All lines from the one including "Nerve impulse conduction" to the bottom of the entries below should be repeated exactly, both ends kept.
*** Opening of Records provided ***
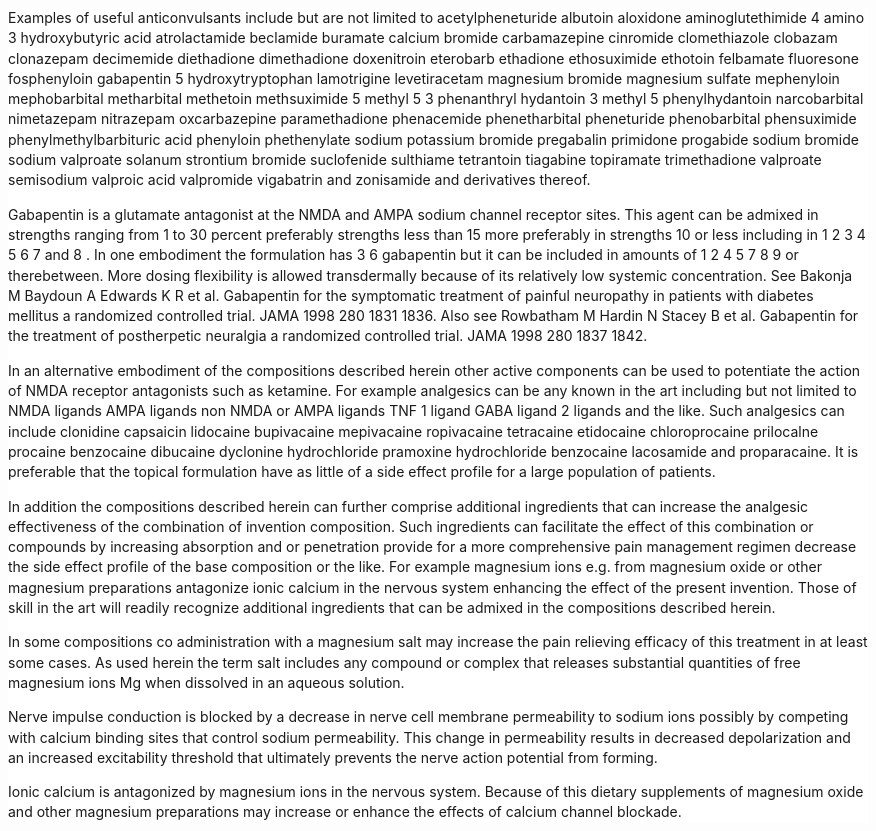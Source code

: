 Examples of useful anticonvulsants include but are not limited to acetylpheneturide albutoin aloxidone aminoglutethimide 4 amino 3 hydroxybutyric acid atrolactamide beclamide buramate calcium bromide carbamazepine cinromide clomethiazole clobazam clonazepam decimemide diethadione dimethadione doxenitroin eterobarb ethadione ethosuximide ethotoin felbamate fluoresone fosphenyloin gabapentin 5 hydroxytryptophan lamotrigine levetiracetam magnesium bromide magnesium sulfate mephenyloin mephobarbital metharbital methetoin methsuximide 5 methyl 5 3 phenanthryl hydantoin 3 methyl 5 phenylhydantoin narcobarbital nimetazepam nitrazepam oxcarbazepine paramethadione phenacemide phenetharbital pheneturide phenobarbital phensuximide phenylmethylbarbituric acid phenyloin phethenylate sodium potassium bromide pregabalin primidone progabide sodium bromide sodium valproate solanum strontium bromide suclofenide sulthiame tetrantoin tiagabine topiramate trimethadione valproate semisodium valproic acid valpromide vigabatrin and zonisamide and derivatives thereof.

Gabapentin is a glutamate antagonist at the NMDA and AMPA sodium channel receptor sites. This agent can be admixed in strengths ranging from 1 to 30 percent preferably strengths less than 15 more preferably in strengths 10 or less including in 1 2 3 4 5 6 7 and 8 . In one embodiment the formulation has 3 6 gabapentin but it can be included in amounts of 1 2 4 5 7 8 9 or therebetween. More dosing flexibility is allowed transdermally because of its relatively low systemic concentration. See Bakonja M Baydoun A Edwards K R et al. Gabapentin for the symptomatic treatment of painful neuropathy in patients with diabetes mellitus a randomized controlled trial. JAMA 1998 280 1831 1836. Also see Rowbatham M Hardin N Stacey B et al. Gabapentin for the treatment of postherpetic neuralgia a randomized controlled trial. JAMA 1998 280 1837 1842.

In an alternative embodiment of the compositions described herein other active components can be used to potentiate the action of NMDA receptor antagonists such as ketamine. For example analgesics can be any known in the art including but not limited to NMDA ligands AMPA ligands non NMDA or AMPA ligands TNF 1 ligand GABA ligand 2 ligands and the like. Such analgesics can include clonidine capsaicin lidocaine bupivacaine mepivacaine ropivacaine tetracaine etidocaine chloroprocaine prilocalne procaine benzocaine dibucaine dyclonine hydrochloride pramoxine hydrochloride benzocaine lacosamide and proparacaine. It is preferable that the topical formulation have as little of a side effect profile for a large population of patients.

In addition the compositions described herein can further comprise additional ingredients that can increase the analgesic effectiveness of the combination of invention composition. Such ingredients can facilitate the effect of this combination or compounds by increasing absorption and or penetration provide for a more comprehensive pain management regimen decrease the side effect profile of the base composition or the like. For example magnesium ions e.g. from magnesium oxide or other magnesium preparations antagonize ionic calcium in the nervous system enhancing the effect of the present invention. Those of skill in the art will readily recognize additional ingredients that can be admixed in the compositions described herein.

In some compositions co administration with a magnesium salt may increase the pain relieving efficacy of this treatment in at least some cases. As used herein the term salt includes any compound or complex that releases substantial quantities of free magnesium ions Mg when dissolved in an aqueous solution.

Nerve impulse conduction is blocked by a decrease in nerve cell membrane permeability to sodium ions possibly by competing with calcium binding sites that control sodium permeability. This change in permeability results in decreased depolarization and an increased excitability threshold that ultimately prevents the nerve action potential from forming.

Ionic calcium is antagonized by magnesium ions in the nervous system. Because of this dietary supplements of magnesium oxide and other magnesium preparations may increase or enhance the effects of calcium channel blockade.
*** Close of Records provided ***
*Task answer*:
Nerve impulse conduction is blocked by a decrease in nerve cell membrane permeability to sodium ions possibly by competing with calcium binding sites that control sodium permeability. This change in permeability results in decreased depolarization and an increased excitability threshold that ultimately prevents the nerve action potential from forming.

Ionic calcium is antagonized by magnesium ions in the nervous system. Because of this dietary supplements of magnesium oxide and other magnesium preparations may increase or enhance the effects of calcium channel blockade.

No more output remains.